Mas, como luz que brilha para as nações (e não só para Israel), Jesus acaba também definindo a sorte de todas as pessoas que o encontram: ele provoca discernimento, evidencia as ambiguidades, torna-se fator de contradição, pedra de alicerce e, ao mesmo tempo, pedra de tropeço. Diante dele e por ele, uns caem, outros se levantam; uns são rebaixados, outros são elevados. A luz sempre mostra tanto o que há de belo como o que há de feio em nós e ao nosso redor.

Esta profecia de Simeão sobre Jesus recém-nascido causa admiração em José e Maria, que são abençoados por ele. Simeão bendiz a Deus e abençoa os pais de Jesus, para que eles possam contribuir positivamente na realização dessa missão. Mas, dirigindo-se a Maria, Simeão adverte que ela sofrerá com o filho que trouxe no ventre, carrega nos braços e apresenta ao templo.

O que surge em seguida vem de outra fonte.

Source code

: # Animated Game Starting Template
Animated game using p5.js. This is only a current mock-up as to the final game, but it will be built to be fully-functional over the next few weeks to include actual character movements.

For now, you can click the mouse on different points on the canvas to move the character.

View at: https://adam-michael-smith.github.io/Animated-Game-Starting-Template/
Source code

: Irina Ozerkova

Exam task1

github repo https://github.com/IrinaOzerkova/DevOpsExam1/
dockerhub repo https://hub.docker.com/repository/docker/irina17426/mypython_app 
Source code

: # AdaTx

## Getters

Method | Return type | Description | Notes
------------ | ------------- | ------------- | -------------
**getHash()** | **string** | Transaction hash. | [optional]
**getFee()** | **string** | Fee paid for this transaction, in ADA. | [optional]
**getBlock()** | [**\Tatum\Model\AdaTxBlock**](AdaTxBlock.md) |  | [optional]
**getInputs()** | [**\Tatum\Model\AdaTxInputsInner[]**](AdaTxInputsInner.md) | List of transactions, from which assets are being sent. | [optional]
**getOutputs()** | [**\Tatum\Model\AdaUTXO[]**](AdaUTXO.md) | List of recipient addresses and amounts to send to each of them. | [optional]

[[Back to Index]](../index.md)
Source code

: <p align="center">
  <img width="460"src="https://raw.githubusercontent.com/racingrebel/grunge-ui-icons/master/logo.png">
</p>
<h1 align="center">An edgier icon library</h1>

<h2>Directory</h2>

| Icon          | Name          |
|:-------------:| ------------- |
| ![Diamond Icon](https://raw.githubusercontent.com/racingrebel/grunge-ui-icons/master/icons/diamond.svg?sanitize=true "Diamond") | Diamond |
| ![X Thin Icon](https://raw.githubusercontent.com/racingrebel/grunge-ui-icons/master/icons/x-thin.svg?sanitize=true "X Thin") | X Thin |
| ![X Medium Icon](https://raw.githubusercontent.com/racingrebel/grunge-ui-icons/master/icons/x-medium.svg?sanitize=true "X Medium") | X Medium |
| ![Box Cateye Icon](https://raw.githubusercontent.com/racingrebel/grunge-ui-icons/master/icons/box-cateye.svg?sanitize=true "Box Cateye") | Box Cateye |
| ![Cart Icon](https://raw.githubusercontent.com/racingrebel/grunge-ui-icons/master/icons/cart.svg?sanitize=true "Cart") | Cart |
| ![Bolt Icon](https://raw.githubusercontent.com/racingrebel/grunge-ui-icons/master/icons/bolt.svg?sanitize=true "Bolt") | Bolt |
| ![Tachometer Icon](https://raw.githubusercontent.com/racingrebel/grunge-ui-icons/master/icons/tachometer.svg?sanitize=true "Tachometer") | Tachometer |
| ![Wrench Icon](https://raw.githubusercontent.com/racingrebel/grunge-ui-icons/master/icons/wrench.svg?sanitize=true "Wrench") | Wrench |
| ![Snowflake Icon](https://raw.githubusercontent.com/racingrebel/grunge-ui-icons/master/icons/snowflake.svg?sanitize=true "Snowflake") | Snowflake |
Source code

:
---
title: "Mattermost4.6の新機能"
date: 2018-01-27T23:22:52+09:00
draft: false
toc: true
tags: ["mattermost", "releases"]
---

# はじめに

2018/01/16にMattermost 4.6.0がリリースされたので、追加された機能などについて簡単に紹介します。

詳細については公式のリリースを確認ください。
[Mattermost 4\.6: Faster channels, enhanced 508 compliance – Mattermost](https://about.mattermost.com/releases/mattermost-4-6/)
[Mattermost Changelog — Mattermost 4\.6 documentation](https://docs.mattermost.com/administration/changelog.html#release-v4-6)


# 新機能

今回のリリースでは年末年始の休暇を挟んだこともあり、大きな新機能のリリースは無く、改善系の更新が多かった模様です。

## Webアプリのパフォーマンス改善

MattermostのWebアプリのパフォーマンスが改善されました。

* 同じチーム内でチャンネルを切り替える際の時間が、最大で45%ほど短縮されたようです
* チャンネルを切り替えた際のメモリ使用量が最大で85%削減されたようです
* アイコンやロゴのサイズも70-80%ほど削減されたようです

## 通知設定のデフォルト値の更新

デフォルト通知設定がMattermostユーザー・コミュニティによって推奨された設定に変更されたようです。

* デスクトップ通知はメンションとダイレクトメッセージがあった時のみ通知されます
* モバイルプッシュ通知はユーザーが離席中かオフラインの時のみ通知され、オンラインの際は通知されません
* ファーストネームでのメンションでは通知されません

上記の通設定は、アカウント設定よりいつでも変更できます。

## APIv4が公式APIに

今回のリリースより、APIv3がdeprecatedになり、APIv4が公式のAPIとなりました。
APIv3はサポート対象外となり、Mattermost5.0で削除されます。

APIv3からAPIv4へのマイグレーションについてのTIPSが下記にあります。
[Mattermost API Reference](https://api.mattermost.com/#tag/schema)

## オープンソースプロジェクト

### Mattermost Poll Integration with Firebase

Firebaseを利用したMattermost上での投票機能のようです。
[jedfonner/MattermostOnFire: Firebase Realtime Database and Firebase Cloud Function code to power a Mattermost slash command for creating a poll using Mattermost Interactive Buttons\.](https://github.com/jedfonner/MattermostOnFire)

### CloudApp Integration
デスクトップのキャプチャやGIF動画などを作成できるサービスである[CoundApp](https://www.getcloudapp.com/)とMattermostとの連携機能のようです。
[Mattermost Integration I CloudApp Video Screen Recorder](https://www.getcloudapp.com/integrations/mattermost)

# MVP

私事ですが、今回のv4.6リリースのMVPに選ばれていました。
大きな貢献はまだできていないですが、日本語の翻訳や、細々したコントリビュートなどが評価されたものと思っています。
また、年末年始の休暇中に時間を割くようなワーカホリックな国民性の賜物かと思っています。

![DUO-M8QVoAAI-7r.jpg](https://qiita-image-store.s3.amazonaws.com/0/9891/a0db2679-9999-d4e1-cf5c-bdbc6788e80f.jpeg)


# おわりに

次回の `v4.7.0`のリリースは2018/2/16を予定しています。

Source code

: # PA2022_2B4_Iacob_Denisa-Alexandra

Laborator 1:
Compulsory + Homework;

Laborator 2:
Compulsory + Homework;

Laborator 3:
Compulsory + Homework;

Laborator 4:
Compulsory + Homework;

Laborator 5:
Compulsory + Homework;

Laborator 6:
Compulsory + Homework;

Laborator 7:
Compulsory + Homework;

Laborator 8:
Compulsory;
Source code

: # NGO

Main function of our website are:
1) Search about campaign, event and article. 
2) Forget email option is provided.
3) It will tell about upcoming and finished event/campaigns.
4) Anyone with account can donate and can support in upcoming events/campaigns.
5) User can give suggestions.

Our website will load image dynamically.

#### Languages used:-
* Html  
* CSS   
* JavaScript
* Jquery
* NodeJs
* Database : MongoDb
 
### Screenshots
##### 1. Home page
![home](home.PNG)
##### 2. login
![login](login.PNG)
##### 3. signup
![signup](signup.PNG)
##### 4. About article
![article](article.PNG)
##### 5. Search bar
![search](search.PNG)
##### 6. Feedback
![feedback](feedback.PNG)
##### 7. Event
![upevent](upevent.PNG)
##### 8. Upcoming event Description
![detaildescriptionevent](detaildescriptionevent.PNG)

O sofrimento de Maria não tem nada de particular e tudo de comunitário e eclesial, pois antecipa o sofrimento que muitos discípulos e discípulas provarão no futuro. Suas dores não se resumem àquela que sentiu ao ver o filho pregado na cruz. É também a dor de ver que o filho é um profeta rejeitado; de ver um povo cansado, abatido e sem rumo; é também a dor que compartilha com os discípulos missionários humilhados e perseguidos. 

 

Sugestões para a meditação

Retome cada palavra, imagem ou expressão usadas por Simeão na sua bela e exigente profecia sobre Jesus, Maria e José

O que significa celebrar Nossa Senhora das Dores no contexto de medo, polarização, desmandos, taxações e desmantelamento dos organismos multilaterais que asseguravam um certo equilíbrio internacional?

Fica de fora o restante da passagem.